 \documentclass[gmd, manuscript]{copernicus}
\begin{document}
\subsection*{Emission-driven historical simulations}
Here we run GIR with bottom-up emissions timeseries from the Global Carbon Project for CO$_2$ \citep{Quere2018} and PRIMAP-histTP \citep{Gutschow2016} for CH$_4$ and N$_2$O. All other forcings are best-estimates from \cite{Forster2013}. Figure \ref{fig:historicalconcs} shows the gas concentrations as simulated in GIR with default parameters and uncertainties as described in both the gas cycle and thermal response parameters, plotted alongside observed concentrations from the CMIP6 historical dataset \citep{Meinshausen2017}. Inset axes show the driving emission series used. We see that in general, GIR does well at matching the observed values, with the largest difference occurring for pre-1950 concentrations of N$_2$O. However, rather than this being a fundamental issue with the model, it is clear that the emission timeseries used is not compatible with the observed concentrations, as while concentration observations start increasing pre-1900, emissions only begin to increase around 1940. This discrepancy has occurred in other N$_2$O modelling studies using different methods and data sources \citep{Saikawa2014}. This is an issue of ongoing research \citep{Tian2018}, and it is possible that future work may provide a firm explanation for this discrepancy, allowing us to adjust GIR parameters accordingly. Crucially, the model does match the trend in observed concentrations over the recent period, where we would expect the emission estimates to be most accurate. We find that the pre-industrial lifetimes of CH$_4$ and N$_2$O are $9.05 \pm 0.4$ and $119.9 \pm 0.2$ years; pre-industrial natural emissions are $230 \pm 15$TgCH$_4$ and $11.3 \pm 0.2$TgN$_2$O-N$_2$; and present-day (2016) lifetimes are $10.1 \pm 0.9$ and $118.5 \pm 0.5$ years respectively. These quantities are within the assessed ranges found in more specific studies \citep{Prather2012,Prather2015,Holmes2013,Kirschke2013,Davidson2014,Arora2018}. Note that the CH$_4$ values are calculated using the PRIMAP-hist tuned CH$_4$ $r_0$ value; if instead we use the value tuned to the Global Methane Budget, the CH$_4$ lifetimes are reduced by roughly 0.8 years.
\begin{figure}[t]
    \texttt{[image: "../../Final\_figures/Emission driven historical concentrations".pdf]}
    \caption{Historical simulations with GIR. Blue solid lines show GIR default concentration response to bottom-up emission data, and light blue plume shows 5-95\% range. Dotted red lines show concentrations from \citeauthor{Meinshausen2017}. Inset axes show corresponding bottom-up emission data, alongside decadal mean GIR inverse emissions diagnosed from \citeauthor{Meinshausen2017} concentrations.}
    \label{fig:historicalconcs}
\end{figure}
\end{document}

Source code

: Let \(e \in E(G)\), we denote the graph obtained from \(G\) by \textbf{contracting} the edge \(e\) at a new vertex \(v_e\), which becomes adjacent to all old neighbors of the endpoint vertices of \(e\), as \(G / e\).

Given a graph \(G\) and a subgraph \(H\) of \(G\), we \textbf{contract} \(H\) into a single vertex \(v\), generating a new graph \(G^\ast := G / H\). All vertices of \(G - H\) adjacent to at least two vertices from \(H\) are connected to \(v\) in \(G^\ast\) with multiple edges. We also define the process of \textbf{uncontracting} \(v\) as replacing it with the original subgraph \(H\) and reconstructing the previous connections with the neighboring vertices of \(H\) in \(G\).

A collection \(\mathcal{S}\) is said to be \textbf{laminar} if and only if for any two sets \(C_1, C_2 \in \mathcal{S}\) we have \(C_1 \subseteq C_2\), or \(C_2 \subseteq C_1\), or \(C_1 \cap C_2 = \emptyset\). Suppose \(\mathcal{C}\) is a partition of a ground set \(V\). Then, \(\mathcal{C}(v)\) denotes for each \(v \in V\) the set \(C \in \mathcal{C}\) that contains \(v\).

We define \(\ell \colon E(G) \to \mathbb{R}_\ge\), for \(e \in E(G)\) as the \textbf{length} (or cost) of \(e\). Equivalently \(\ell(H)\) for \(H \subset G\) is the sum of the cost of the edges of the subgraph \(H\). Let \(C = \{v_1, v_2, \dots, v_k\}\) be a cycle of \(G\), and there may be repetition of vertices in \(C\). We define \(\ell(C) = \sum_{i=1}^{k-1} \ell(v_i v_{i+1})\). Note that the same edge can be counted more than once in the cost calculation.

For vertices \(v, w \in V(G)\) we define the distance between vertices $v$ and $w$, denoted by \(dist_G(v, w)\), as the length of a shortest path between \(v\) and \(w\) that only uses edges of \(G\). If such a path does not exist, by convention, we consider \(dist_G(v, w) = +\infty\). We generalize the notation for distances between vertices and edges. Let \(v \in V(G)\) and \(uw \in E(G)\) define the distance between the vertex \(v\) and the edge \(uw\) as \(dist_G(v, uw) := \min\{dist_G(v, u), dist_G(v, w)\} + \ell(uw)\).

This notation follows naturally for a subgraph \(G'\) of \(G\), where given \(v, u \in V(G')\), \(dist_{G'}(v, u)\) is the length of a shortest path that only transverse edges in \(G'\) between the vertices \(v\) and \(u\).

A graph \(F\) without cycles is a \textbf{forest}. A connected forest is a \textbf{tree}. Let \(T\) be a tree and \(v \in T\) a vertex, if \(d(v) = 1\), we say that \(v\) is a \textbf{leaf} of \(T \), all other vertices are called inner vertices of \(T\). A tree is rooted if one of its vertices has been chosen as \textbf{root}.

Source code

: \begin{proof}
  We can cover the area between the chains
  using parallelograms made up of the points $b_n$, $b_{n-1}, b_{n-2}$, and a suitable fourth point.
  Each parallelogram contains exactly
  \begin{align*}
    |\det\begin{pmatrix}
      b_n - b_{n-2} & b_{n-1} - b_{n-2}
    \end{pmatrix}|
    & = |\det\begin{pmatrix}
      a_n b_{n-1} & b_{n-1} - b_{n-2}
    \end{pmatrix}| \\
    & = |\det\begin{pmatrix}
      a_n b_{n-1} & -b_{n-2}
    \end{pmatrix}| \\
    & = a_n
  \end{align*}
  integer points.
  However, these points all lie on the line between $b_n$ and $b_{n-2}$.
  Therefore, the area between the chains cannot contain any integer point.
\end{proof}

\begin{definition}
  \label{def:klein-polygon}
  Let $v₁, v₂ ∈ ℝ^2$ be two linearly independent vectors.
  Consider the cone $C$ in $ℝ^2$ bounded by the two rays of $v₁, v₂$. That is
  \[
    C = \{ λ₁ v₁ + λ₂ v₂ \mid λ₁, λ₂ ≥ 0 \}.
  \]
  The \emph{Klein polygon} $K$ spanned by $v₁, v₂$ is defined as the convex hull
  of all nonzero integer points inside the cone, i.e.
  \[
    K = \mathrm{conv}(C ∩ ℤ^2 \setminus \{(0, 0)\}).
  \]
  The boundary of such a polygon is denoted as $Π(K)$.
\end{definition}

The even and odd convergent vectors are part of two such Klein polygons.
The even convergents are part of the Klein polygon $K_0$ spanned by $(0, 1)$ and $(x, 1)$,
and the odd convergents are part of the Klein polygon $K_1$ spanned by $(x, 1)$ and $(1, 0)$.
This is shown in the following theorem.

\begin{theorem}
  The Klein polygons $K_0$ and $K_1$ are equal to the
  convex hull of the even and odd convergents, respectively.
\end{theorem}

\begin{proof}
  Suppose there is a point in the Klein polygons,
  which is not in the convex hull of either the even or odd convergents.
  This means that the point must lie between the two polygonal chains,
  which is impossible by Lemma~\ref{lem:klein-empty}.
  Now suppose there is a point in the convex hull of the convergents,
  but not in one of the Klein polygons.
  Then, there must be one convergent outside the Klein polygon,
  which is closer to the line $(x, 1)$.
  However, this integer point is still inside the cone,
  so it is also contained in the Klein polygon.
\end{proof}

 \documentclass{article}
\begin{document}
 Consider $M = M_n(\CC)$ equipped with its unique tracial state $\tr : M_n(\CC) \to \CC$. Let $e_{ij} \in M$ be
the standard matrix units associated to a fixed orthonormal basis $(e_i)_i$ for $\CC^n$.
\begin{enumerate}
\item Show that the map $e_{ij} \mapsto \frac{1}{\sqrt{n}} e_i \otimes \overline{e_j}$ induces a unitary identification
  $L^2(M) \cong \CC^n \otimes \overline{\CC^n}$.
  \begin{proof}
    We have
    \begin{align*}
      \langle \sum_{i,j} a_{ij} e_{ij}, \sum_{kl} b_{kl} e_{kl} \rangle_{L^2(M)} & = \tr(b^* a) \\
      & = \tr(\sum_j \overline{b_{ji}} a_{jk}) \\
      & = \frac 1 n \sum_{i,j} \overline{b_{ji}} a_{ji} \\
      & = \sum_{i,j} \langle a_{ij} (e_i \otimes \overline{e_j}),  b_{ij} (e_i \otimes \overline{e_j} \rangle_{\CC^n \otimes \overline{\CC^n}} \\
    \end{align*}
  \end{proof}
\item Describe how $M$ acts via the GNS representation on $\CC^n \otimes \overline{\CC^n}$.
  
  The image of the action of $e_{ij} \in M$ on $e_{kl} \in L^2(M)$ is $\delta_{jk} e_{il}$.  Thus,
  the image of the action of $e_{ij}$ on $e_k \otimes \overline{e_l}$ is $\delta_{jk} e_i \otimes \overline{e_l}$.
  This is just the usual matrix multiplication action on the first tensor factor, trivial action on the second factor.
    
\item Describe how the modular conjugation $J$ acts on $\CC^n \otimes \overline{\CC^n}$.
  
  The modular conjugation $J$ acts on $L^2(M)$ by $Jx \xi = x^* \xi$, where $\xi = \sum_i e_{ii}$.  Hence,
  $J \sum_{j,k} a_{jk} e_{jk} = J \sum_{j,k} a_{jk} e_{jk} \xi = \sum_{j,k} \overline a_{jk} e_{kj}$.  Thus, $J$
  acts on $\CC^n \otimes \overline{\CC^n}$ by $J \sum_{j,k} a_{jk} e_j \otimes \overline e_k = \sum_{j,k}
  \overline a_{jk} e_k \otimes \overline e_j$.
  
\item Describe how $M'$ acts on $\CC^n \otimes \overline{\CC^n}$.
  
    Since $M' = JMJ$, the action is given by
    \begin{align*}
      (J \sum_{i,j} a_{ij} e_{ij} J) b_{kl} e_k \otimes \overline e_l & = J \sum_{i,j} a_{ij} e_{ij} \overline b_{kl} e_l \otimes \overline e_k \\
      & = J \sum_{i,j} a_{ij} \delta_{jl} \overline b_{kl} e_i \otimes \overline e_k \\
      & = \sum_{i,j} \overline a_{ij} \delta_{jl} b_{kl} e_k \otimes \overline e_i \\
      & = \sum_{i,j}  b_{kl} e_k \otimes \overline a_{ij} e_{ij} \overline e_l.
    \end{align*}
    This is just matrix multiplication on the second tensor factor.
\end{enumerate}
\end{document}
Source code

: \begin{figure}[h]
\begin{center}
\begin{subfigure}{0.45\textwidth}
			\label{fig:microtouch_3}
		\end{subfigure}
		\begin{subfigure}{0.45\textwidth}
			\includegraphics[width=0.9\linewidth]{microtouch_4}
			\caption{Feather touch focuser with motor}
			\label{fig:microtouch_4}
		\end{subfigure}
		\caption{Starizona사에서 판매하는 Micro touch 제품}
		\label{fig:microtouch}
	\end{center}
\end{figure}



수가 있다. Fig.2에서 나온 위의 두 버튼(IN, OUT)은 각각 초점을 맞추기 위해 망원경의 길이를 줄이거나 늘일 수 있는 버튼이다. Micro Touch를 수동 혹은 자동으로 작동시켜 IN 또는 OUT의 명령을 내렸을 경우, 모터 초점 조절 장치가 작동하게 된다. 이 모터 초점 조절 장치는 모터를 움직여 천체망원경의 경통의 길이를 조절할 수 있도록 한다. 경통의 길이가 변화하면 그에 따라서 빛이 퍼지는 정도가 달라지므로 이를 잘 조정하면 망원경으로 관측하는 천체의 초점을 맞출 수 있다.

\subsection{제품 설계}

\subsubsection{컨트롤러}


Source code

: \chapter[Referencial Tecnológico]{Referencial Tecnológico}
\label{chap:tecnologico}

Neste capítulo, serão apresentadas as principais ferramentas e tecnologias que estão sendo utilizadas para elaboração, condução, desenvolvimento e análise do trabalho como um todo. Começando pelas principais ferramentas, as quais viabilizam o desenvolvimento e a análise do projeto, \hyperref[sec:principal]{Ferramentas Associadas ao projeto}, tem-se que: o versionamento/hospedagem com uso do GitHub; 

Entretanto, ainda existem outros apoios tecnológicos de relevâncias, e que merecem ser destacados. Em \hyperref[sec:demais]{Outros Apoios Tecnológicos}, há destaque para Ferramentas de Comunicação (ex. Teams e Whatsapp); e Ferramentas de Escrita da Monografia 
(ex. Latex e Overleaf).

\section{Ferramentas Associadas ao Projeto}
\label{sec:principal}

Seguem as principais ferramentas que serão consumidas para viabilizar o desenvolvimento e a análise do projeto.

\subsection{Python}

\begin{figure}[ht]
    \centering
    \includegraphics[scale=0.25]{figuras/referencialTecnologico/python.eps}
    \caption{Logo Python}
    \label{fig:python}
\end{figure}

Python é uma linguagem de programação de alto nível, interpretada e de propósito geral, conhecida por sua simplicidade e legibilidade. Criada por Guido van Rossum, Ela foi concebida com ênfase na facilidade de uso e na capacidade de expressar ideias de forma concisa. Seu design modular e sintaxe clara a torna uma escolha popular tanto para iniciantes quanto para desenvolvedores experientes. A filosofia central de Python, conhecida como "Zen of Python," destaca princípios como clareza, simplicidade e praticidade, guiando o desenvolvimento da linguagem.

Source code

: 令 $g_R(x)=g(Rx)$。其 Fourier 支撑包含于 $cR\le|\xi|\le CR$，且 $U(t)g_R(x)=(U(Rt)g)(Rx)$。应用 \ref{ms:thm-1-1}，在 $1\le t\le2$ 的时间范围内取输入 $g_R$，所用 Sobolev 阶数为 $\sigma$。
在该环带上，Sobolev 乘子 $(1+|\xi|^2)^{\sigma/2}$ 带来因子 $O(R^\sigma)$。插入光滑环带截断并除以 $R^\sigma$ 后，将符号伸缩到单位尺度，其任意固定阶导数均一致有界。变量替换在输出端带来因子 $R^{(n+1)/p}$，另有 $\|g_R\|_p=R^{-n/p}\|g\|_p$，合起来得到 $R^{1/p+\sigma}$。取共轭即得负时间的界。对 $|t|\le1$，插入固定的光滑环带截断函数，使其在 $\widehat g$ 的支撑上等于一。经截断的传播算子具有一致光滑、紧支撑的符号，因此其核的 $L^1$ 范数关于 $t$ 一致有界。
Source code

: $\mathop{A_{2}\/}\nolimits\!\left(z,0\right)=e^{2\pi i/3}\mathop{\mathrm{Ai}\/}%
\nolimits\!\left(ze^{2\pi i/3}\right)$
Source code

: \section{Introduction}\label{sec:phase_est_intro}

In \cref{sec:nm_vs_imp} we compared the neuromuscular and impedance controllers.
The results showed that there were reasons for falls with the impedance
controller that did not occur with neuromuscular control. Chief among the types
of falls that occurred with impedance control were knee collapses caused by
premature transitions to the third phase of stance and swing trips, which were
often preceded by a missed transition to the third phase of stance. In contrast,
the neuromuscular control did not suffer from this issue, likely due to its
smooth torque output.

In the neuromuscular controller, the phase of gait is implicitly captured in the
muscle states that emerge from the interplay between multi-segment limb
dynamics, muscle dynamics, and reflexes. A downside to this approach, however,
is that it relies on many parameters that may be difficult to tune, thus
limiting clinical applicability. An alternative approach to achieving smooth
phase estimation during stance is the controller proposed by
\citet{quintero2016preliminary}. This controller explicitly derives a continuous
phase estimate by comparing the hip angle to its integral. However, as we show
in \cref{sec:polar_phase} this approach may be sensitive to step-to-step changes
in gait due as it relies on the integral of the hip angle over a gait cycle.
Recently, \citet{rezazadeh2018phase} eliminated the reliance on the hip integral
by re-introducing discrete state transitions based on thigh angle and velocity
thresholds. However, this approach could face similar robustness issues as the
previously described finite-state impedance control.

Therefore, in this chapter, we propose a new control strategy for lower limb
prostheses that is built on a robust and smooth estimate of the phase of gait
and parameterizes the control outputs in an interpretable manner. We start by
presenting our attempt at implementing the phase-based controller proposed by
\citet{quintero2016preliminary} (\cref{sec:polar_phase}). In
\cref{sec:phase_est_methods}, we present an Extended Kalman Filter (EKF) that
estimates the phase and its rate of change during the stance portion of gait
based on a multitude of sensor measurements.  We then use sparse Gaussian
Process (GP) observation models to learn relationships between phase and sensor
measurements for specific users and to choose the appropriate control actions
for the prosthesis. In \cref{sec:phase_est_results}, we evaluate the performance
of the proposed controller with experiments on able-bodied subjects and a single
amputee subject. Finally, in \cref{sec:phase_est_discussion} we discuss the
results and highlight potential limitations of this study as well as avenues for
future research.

● What is needed: Only the lines with "textwidth" are needed; find them in the records and copy each one.

● Response to the task:
\begin{subfigure}{0.45\textwidth}
		\begin{subfigure}{0.45\textwidth}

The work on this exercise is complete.